Nous avons constaté, dans le cadre des négociations collectives, que les revalorisations, qui étaient en moyenne de 1,5 % par an entre 2014 et 2020, sont passées à 1,9 % en 2021 et se situent aujourd'hui entre 2,5 et 3 %. Nous voyons bien que l'effet inflationniste a des conséquences sur le niveau des branches. Nous avons choisi de ne pas indexer les paliers des branches sur le SMIC, considérant que le dialogue social devait permettre des différences de revalorisation entre paliers. Nous avons laissé aux partenaires sociaux le soin de cette discussion, même si nous la suivons de très près – je préside, comme ma prédécesseure Élisabeth Borne, le comité de suivi des négociations salariales.

Pas moins de 4 millions de personnes ont perçu la PEPA depuis sa création. Nous proposons d'instaurer une prime de partage de la valeur (PPV), dont le montant pourra aller jusqu'à 3 000 euros, et jusqu'à 6 000 euros lorsqu'un dispositif d'intéressement sera mis en œuvre par l'entreprise. Premier dispositif : cette prime sera totalement défiscalisée pour les salariés qui perçoivent moins de 3 SMIC. Suivant l'avis du Conseil d'État, nous avons prévu que ce dispositif serait temporaire et prendrait fin au 31 décembre 2023. Nous introduisons une nouveauté, le fractionnement, en précisant, pour éviter tout effet d'éviction du salaire, qu'il ne peut s'agir de mensualisation.

Second dispositif : les autres salariés, à partir de 3 SMIC, seront eux aussi exonérés de cotisations salariales mais le régime fiscalo-social de la PPV sera aligné sur celui de l'intéressement et de la participation.

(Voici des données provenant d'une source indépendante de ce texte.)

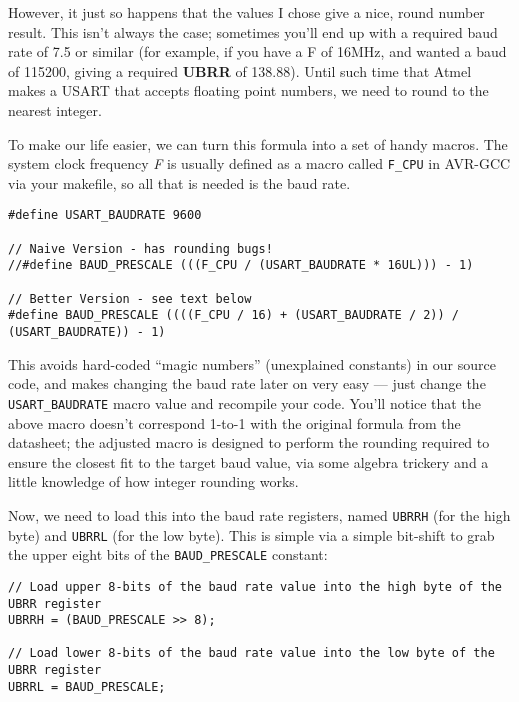 \documentclass[a4paper,oneside,notitlepage]{book}
\begin{document}
However, it just so happens that the values I chose give a nice, round number result. This isn't always the case; sometimes you'll end up with a required baud rate of 7.5 or similar (for example, if you have a F of 16MHz, and wanted a baud of 115200, giving a required \textbf{UBRR} of 138.88). Until such time that Atmel makes a USART that accepts floating point numbers, we need to round to the nearest integer.

To make our life easier, we can turn this formula into a set of handy macros. The system clock frequency \emph{F} is usually defined as a macro called \texttt{F\_CPU} in AVR-GCC via your makefile, so all that is needed is the baud rate.

\begin{center}
\begin{lstlisting}
#define USART_BAUDRATE 9600

// Naive Version - has rounding bugs!
//#define BAUD_PRESCALE (((F_CPU / (USART_BAUDRATE * 16UL))) - 1)

// Better Version - see text below
#define BAUD_PRESCALE ((((F_CPU / 16) + (USART_BAUDRATE / 2)) / (USART_BAUDRATE)) - 1)
\end{lstlisting}
\end{center}

This avoids hard-coded ``magic numbers'' (unexplained constants) in our source code, and makes changing the baud rate later on very easy --- just change the \texttt{USART\_BAUDRATE} macro value and recompile your code. You'll notice that the above macro doesn't correspond 1-to-1 with the original formula from the datasheet; the adjusted macro is designed to perform the rounding required to ensure the closest fit to the target baud value, via some algebra trickery and a little knowledge of how integer rounding works.

Now, we need to load this into the baud rate registers, named \texttt{UBRRH} (for the high byte) and \texttt{UBRRL} (for the low byte). This is simple via a simple bit-shift to grab the upper eight bits of the \texttt{BAUD\_PRESCALE} constant:

\begin{center}
\begin{lstlisting}
// Load upper 8-bits of the baud rate value into the high byte of the UBRR register
UBRRH = (BAUD_PRESCALE >> 8);

// Load lower 8-bits of the baud rate value into the low byte of the UBRR register
UBRRL = BAUD_PRESCALE;
\end{lstlisting}
\end{center}
\end{document}
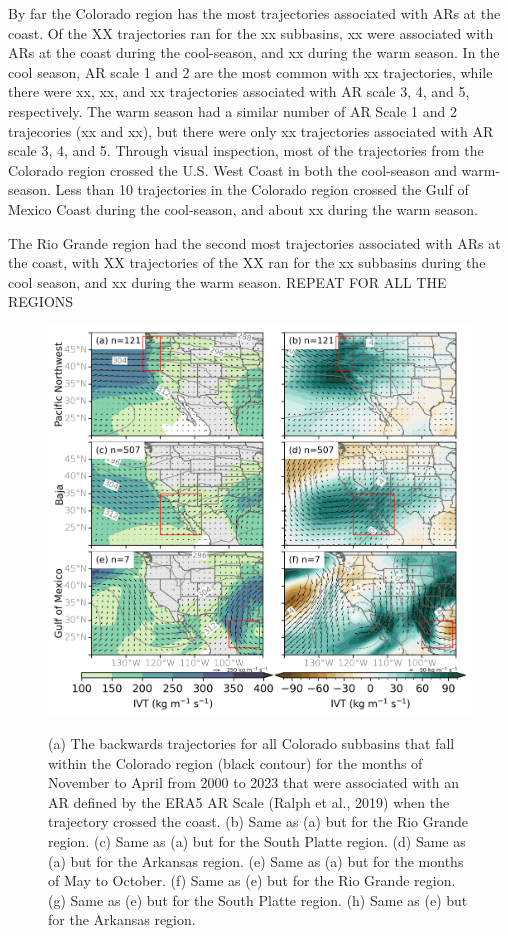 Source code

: \documentclass[draft]{agujournal2019}
\begin{document}
By far the Colorado region has the most trajectories associated with ARs at the coast. Of the XX trajectories ran for the xx subbasins, xx were associated with ARs at the coast during the cool-season, and xx during the warm season. In the cool season, AR scale 1 and 2 are the most common with xx trajectories, while there were xx, xx, and xx trajectories associated with AR scale 3, 4, and 5, respectively. The warm season had a similar number of AR Scale 1 and 2 trajecories (xx and xx), but there were only xx trajectories associated with AR scale 3, 4, and 5. Through visual inspection, most of the trajectories from the Colorado region crossed the U.S. West Coast in both the cool-season and warm-season. Less than 10 trajectories in the Colorado region crossed the Gulf of Mexico Coast during the cool-season, and about xx during the warm season. 

The Rio Grande region had the second most trajectories associated with ARs at the coast, with XX trajectories of the XX ran for the xx subbasins during the cool season, and xx during the warm season. REPEAT FOR ALL THE REGIONS

\begin{figure}
\noindent\includegraphics[width=\textwidth]{fig5.png}
\label{fig:spaghetti_plot}
\caption{(a) The backwards trajectories for all Colorado subbasins that fall within the Colorado region (black contour) for the months of November to April from 2000 to 2023 that were associated with an AR defined by the ERA5 AR Scale (Ralph et al., 2019) when the trajectory crossed the coast. (b) Same as (a) but for the Rio Grande region. (c) Same as (a) but for the South Platte region. (d) Same as (a) but for the Arkansas region. (e) Same as (a) but for the months of May to October. (f) Same as (e) but for the Rio Grande region. (g) Same as (e) but for the South Platte region. (h) Same as (e) but for the Arkansas region.}
\end{figure}
\end{document}
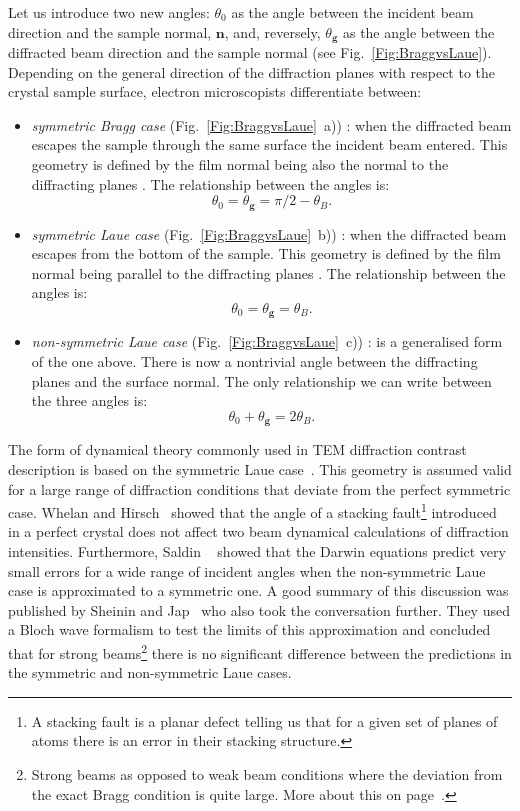 Let us introduce two new angles: $\theta_0$ as the angle between the incident beam direction and the sample normal, $\mathbf{n}$,  and, reversely, $\theta_\mathbf{g}$ as the angle between the diffracted beam direction and the sample normal (see Fig.~\ref{Fig:BraggvsLaue}). 
Depending on the general direction of the diffraction planes with respect to the crystal sample surface, electron microscopists differentiate between:
\begin{itemize}
    \item \emph{symmetric Bragg case} (Fig.~\ref{Fig:BraggvsLaue}~a)) :  when the diffracted beam escapes the sample through the same surface the incident beam entered. This geometry is defined by the film normal being also the normal to the diffracting planes . The relationship between the angles is:
    \begin{equation*}
        \theta_0 =   \theta_\mathbf{g} =\pi/2 -\theta_B.
    \end{equation*}
     \item \emph{symmetric Laue case} (Fig.~\ref{Fig:BraggvsLaue}~b)) : when the diffracted beam escapes from the  bottom of the sample. This geometry is defined by the film normal being parallel to the  diffracting planes .  The relationship between the angles is:
      \[ \theta_0 =   \theta_\mathbf{g} = \theta_B.\]
    \item  \emph{non-symmetric Laue case} (Fig.~\ref{Fig:BraggvsLaue}~c)) : is a generalised form of the one above. There is now  a nontrivial angle between the diffracting planes and the surface normal. The only relationship we can write between the three angles is:
    \[ \theta_0 +  \theta_\mathbf{g} = 2 \theta_B.\]
\end{itemize}
\vspace{-0.5cm}

 The form of dynamical theory commonly used in TEM diffraction contrast description is based on the symmetric Laue case~\cite{Howie61}. This geometry is assumed valid for a large range of diffraction conditions that deviate from the perfect symmetric case.  Whelan and Hirsch~\cite{Whelan57} showed that the angle of a stacking fault\footnote{A stacking fault is a planar defect telling us that for a given set of planes of atoms there is an error in their stacking structure. } introduced in a perfect crystal does not affect two beam dynamical calculations of diffraction intensities. Furthermore, Saldin \etal~\cite{Saldin78} showed that the Darwin equations predict very small errors for a wide range of incident angles when the non-symmetric Laue case is approximated to a symmetric one. A good summary of this discussion was published by Sheinin and Jap~\cite{Sheinin79} who also took the conversation further. They used a Bloch wave formalism to test the limits of this approximation and concluded that for strong beams\footnote{ Strong beams as opposed to weak beam conditions where the deviation from the exact Bragg condition is quite large. More about this on page~\pageref{sec:sg}.} there is no significant difference between the predictions in the symmetric and non-symmetric Laue cases.




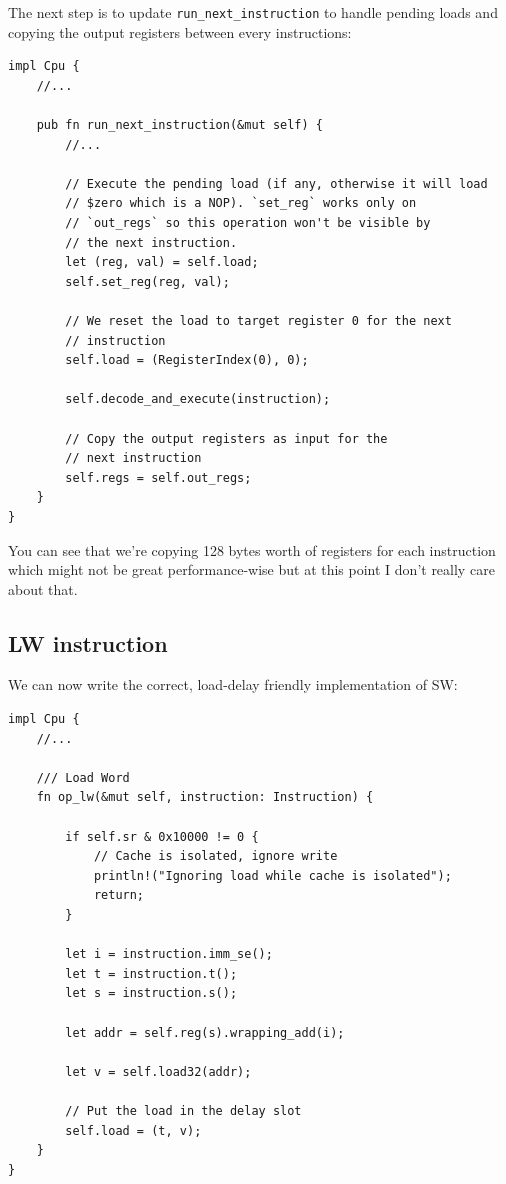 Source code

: \documentclass[a4paper]{article}
\newcommand{\code}[1] {\texttt{#1}}
\begin{document}
The next step is to update \code{run\_next\_instruction} to handle
pending loads and copying the output registers between every
instructions:

\begin{lstlisting}
impl Cpu {
    //...

    pub fn run_next_instruction(&mut self) {
        //...

        // Execute the pending load (if any, otherwise it will load
        // $zero which is a NOP). `set_reg` works only on
        // `out_regs` so this operation won't be visible by
        // the next instruction.
        let (reg, val) = self.load;
        self.set_reg(reg, val);

        // We reset the load to target register 0 for the next
        // instruction
        self.load = (RegisterIndex(0), 0);

        self.decode_and_execute(instruction);

        // Copy the output registers as input for the
        // next instruction
        self.regs = self.out_regs;
    }
}
\end{lstlisting}

You can see that we're copying 128 bytes worth of registers for each
instruction which might not be great performance-wise but at this
point I don't really care about that.

\subsection{LW instruction}

We can now write the correct, load-delay friendly implementation of
SW:

\begin{lstlisting}
impl Cpu {
    //...

    /// Load Word
    fn op_lw(&mut self, instruction: Instruction) {

        if self.sr & 0x10000 != 0 {
            // Cache is isolated, ignore write
            println!("Ignoring load while cache is isolated");
            return;
        }

        let i = instruction.imm_se();
        let t = instruction.t();
        let s = instruction.s();

        let addr = self.reg(s).wrapping_add(i);

        let v = self.load32(addr);

        // Put the load in the delay slot
        self.load = (t, v);
    }
}
\end{lstlisting}
\end{document}
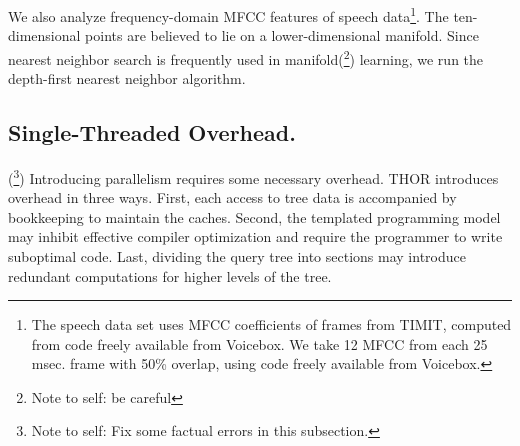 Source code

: \documentclass[twoside,leqno,twocolumn]{article}
\newcommand{\authornote}[1]{(\footnote{Note to self: #1})}
\newcommand{\authorsnote}[1]{\authornote{#1}}
\newcommand{\mysub}[1]{\subsection{#1.}}
\begin{document}
We also analyze frequency-domain MFCC features of speech data\footnote{The speech data set uses MFCC coefficients of frames from TIMIT, computed from code freely available from Voicebox.
   We take 12 MFCC from each 25 msec. frame with 50\% overlap, using code freely available from Voicebox.}.
The ten-dimensional points are believed to lie on a lower-dimensional manifold.
Since nearest neighbor search is frequently used in manifold\authorsnote{be careful} learning, we run the depth-first nearest neighbor algorithm.



\mysub{Single-Threaded Overhead}

\authorsnote{Fix some factual errors in this subsection.}
Introducing parallelism requires some necessary overhead.
THOR introduces overhead in three ways.
First, each access to tree data is accompanied by bookkeeping to maintain the caches.
Second, the templated programming model may inhibit effective compiler optimization and require the programmer to write suboptimal code.
Last, dividing the query tree into sections may introduce redundant computations for higher levels of the tree.
\end{document}
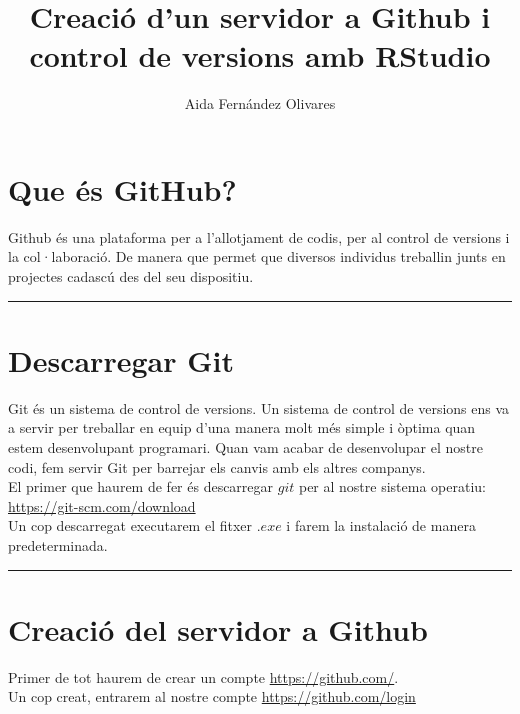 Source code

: \documentclass[9pt,a4paper]{article}
\begin{document}
\title{Creació d'un servidor a Github i control de versions amb RStudio}
\author[]{Aida Fernández Olivares}
\date{}

\maketitle

\section{Que és GitHub?}
Github és una plataforma per a l'allotjament de codis, per al control de versions i la col·laboració. De manera que permet que diversos individus treballin junts en projectes cadascú des del seu dispositiu.

\noindent\rule{\textwidth}{0.5pt}

\section{Descarregar Git}
Git és un sistema de control de versions. Un sistema de control de versions ens va a servir per treballar en equip d'una manera molt més simple i òptima quan estem desenvolupant programari. Quan vam acabar de desenvolupar el nostre codi, fem servir Git per barrejar els canvis amb els altres companys.\\

El primer que haurem de fer és descarregar $git$ per al nostre sistema operatiu:\\
\url{https://git-scm.com/download}\\

Un cop descarregat executarem el fitxer $.exe$ i farem la instalació de manera predeterminada.

\noindent\rule{\textwidth}{0.5pt}

\section{Creació del servidor a Github}
Primer de tot haurem de crear un compte \url{https://github.com/}.\\

Un cop creat, entrarem al nostre compte \url{https://github.com/login}\\
\end{document}

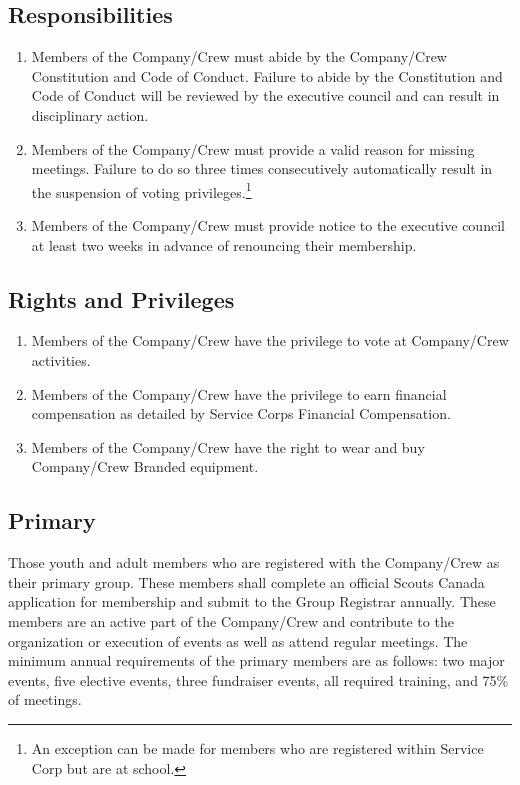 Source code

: \documentclass{Service_Corps_Document}
\begin{document}
\subsection{Responsibilities}
\begin{enumerate}
	\item Members of the Company/Crew must abide by the Company/Crew Constitution and Code of Conduct.
	Failure to abide by the Constitution and Code of Conduct will be reviewed by the executive council and can result in disciplinary action.
	\item Members of the Company/Crew must provide a valid reason for missing meetings.
	Failure to do so three times consecutively automatically result in the suspension of voting privileges.\footnote{An exception can be made for members who are registered within Service Corp but are at school.}
	\item Members of the Company/Crew must provide notice to the executive council at least two weeks in advance of renouncing their membership.
\end{enumerate}
\subsection{Rights and Privileges}
\begin{enumerate}
	\item Members of the Company/Crew have the privilege to vote at Company/Crew activities.
	\item Members of the Company/Crew have the privilege to earn financial compensation as detailed by Service Corps Financial Compensation.
	\item Members of the Company/Crew have the right to wear and buy Company/Crew Branded equipment.
\end{enumerate}
\subsection{Primary}
Those youth and adult members who are registered with the Company/Crew as their primary group.
These members shall complete an official Scouts Canada application for membership and submit to the Group Registrar annually.
These members are an active part of the Company/Crew and contribute to the organization or execution of events as well as attend regular meetings.
The minimum annual requirements of the primary members are as follows: two major events, five elective events, three fundraiser events, all required training, and 75\% of meetings.
\end{document}
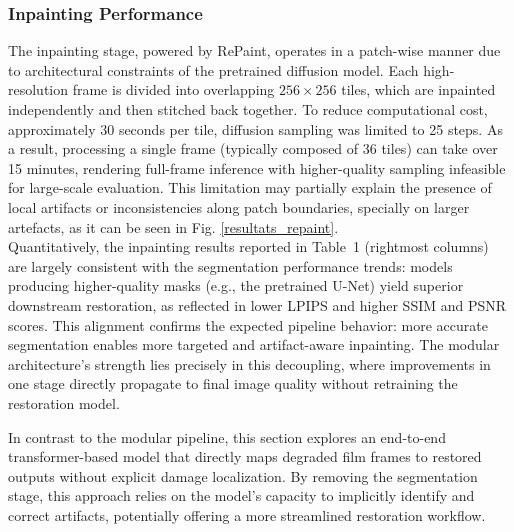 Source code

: \documentclass[10pt,a4paper,twocolumn,twoside]{article}
\begin{document}
\subsubsection{Inpainting Performance}
The inpainting stage, powered by RePaint, operates in a patch-wise manner due to architectural constraints of the pretrained diffusion model. Each high-resolution frame is divided into overlapping $256 \times 256$ tiles, which are inpainted independently and then stitched back together. To reduce computational cost, approximately 30 seconds per tile, diffusion sampling was limited to 25 steps. As a result, processing a single frame (typically composed of 36 tiles) can take over 15 minutes, rendering full-frame inference with higher-quality sampling infeasible for large-scale evaluation. This limitation may partially explain the presence of local artifacts or inconsistencies along patch boundaries, specially on larger artefacts, as it can be seen in Fig. \ref{resultats_repaint}.\\ 
Quantitatively, the inpainting results reported in Table~1 (rightmost columns) are largely consistent with the segmentation performance trends: models producing higher-quality masks (e.g., the pretrained U-Net) yield superior downstream restoration, as reflected in lower LPIPS and higher SSIM and PSNR scores. This alignment confirms the expected pipeline behavior: more accurate segmentation enables more targeted and artifact-aware inpainting. The modular architecture's strength lies precisely in this decoupling, where improvements in one stage directly propagate to final image quality without retraining the restoration model.


In contrast to the modular pipeline, this section explores an end-to-end transformer-based model that directly maps degraded film frames to restored outputs without explicit damage localization. By removing the segmentation stage, this approach relies on the model’s capacity to implicitly identify and correct artifacts, potentially offering a more streamlined restoration workflow.
\end{document}
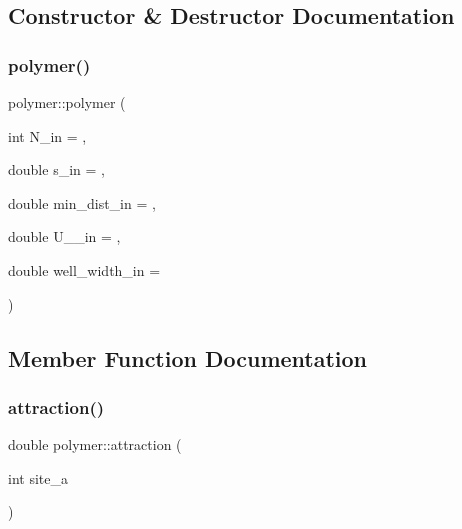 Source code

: \subsection{Constructor \& Destructor Documentation}
\hypertarget{classpolymer_abf30f7effe8980e0a4afa2aa2a45c1aa}{}\label{classpolymer_abf30f7effe8980e0a4afa2aa2a45c1aa} 
\subsubsection{\texorpdfstring{polymer()}{polymer()}}
{\footnotesize\ttfamily polymer\+::polymer (\begin{DoxyParamCaption}\item[{int}]{N\+\_\+in = {},  }\item[{double}]{s\+\_\+in = {},  }\item[{double}]{min\+\_\+dist\+\_\+in = {},  }\item[{double}]{U\+\_\+\_\+in = {},  }\item[{double}]{well\+\_\+width\+\_\+in = {} }\end{DoxyParamCaption})\hspace{0.3cm}{\ttfamily [inline]}}



\subsection{Member Function Documentation}
\hypertarget{classpolymer_ad9a1df0e2fea34450c47b9eb9d693e3d}{}\label{classpolymer_ad9a1df0e2fea34450c47b9eb9d693e3d} 
\subsubsection{\texorpdfstring{attraction()}{attraction()}}
{\footnotesize\ttfamily double polymer\+::attraction (\begin{DoxyParamCaption}\item[{int}]{site\+\_\+a }\end{DoxyParamCaption})}

\hypertarget{classpolymer_a67677c98489a609df49e94a457672beb}{}\label{classpolymer_a67677c98489a609df49e94a457672beb} 
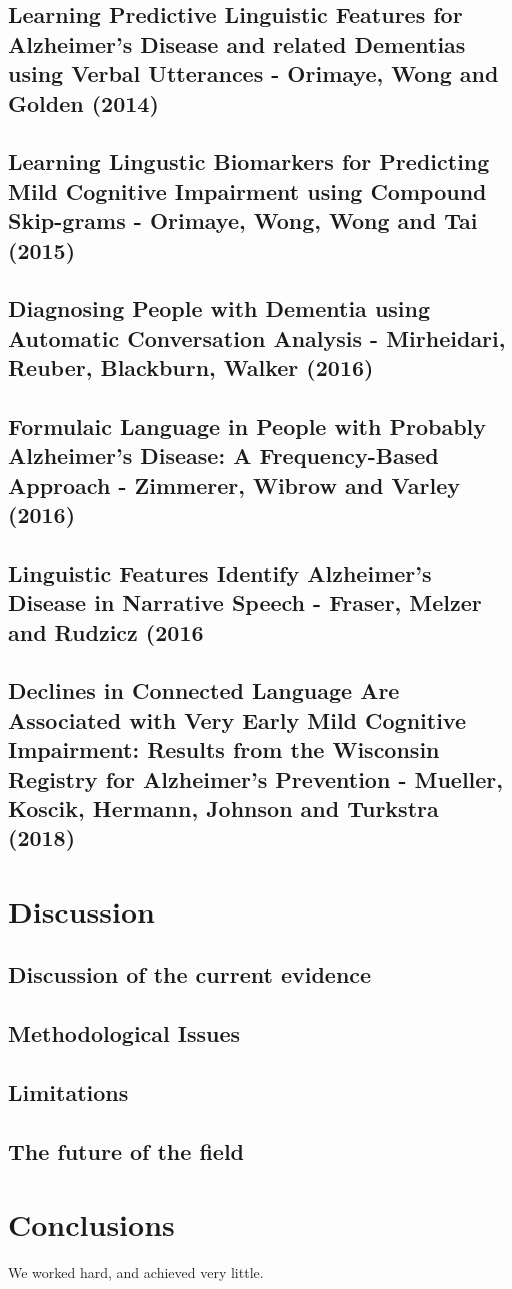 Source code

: \documentclass[12pt]{article}
\begin{document}
\subsection{Learning Predictive Linguistic Features for Alzheimer's Disease and related Dementias using Verbal Utterances - Orimaye, Wong and Golden (2014)}

\subsection{Learning Lingustic Biomarkers for Predicting Mild Cognitive Impairment using Compound Skip-grams - Orimaye, Wong, Wong and Tai (2015)}

\subsection{Diagnosing People with Dementia using Automatic Conversation Analysis - Mirheidari, Reuber, Blackburn, Walker (2016)}

\subsection{Formulaic Language in People with Probably Alzheimer's Disease: A Frequency-Based Approach - Zimmerer, Wibrow and Varley (2016)}

\subsection{Linguistic Features Identify Alzheimer's Disease in Narrative Speech - Fraser, Melzer and Rudzicz (2016}

\subsection{Declines in Connected Language Are Associated with Very Early Mild Cognitive Impairment: Results from the Wisconsin Registry for Alzheimer's Prevention - Mueller, Koscik, Hermann, Johnson and Turkstra (2018)}



\section{Discussion}\label{discussion}
\subsection{Discussion of the current evidence}
\subsection{Methodological Issues}
\subsection{Limitations}
\subsection{The future of the field}

\section{Conclusions}\label{conclusions}
We worked hard, and achieved very little.





\end{document}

Cela répond à la crainte, exprimée par certains, d'une « cannibalisation » des dispositifs d'intéressement. Je veux dire ici que l'intéressement est un outil qui nous convient et que nous poussons : il a représenté 21 milliards d'euros l'année dernière, soit un gain moyen de 1 000 euros par salarié concerné. Nous sommes loin, là encore, de mesures qui pourraient être considérées comme dérisoires. Ainsi que l'a proposé le Conseil d'État, ce second dispositif sera pérenne.

La suppression totale du taux majoré de CSG représenterait un coût de 3,5 milliards d'euros, d'où notre avis défavorable.

Quant aux heures supplémentaires, nous sommes ouverts à une discussion sur le plafond en deçà duquel la défiscalisation peut s'appliquer, ainsi qu'à des outils permettant d'améliorer le dispositif de défiscalisation et d'exonération de cotisations. En revanche, une défiscalisation et une désocialisation totales seraient coûteuses – 5,8 milliards d'euros, dont 5,5 milliards de cotisations patronales, de CSG et de CRDS – et il faut rester raisonnable du point de vue budgétaire. Voilà qui laisse un peu d'espace pour la discussion.

Je veux dire à celles et ceux qui nous ont interrogés sur les mesures de soutien au pouvoir d'achat déjà prises depuis le début de l'année que leur montant dépasse 30 milliards d'euros, dont 13 milliards pour le bouclier énergétique, 6,7 milliards de revalorisation des prestations sociales et des pensions et 5 milliards d'aides au carburant.

M. Turquois s'est inquiété du calcul du taux d'assujettissement à la CSG et du franchissement des seuils qui le déterminent en conséquence de la revalorisation des pensions de retraite. Si on revalorise celles-ci en 2022, la prise en compte du nouveau niveau de pension pour la définition du taux de CSG auquel le retraité est assujetti interviendra en 2024, puisque ce sont les revenus de l'année n‑2 qui servent à calculer ce taux. Or, d'ici à 2024, les seuils qui déterminent le taux seront revalorisés au même rythme que l'inflation. Dans la mesure où la revalorisation des retraites est elle aussi calée sur le rythme de l'inflation, l'évolution des seuils au même rythme prémunit tout retraité d'un franchissement de seuil dû à la revalorisation des pensions que nous vous proposons.

Je m'excuse par avance auprès de ceux à qui je n'aurais pas répondu, mais le débat en séance nous permettra de revenir sur les différents points qui ont été évoqués.